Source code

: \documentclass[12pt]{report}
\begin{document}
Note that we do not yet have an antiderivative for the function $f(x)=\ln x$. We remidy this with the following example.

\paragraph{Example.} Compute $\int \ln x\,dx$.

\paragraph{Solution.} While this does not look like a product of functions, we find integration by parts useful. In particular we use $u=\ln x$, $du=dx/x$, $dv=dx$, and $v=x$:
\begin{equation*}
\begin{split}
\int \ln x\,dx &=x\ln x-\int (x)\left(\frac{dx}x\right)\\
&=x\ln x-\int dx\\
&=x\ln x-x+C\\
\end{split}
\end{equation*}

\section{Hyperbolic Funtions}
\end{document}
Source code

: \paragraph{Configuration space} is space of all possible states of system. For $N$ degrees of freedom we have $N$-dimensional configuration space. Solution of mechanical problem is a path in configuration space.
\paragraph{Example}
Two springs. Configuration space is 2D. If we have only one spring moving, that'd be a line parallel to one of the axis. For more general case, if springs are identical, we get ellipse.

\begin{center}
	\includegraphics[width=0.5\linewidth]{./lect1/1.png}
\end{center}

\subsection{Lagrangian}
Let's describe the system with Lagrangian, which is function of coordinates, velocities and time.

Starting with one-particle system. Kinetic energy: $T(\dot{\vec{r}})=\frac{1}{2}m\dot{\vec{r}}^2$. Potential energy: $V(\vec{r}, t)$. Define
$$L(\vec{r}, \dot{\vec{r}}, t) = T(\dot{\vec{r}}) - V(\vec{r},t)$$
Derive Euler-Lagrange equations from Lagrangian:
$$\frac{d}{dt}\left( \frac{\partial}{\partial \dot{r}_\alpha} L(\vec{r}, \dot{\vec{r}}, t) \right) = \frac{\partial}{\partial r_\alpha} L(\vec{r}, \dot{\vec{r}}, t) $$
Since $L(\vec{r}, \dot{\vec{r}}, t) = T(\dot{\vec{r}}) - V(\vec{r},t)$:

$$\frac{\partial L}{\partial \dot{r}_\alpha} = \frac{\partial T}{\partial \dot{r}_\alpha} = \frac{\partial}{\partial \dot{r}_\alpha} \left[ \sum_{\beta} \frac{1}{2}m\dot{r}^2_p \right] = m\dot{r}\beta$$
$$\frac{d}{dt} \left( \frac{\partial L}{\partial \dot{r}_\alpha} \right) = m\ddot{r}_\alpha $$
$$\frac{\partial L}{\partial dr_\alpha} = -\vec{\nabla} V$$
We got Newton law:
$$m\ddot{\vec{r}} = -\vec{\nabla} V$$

## Your instructions
Take each line in the listing that has the word "Lagrangian" and copy it.

## Output
\subsection{Lagrangian}
Let's describe the system with Lagrangian, which is function of coordinates, velocities and time.
Derive Euler-Lagrange equations from Lagrangian:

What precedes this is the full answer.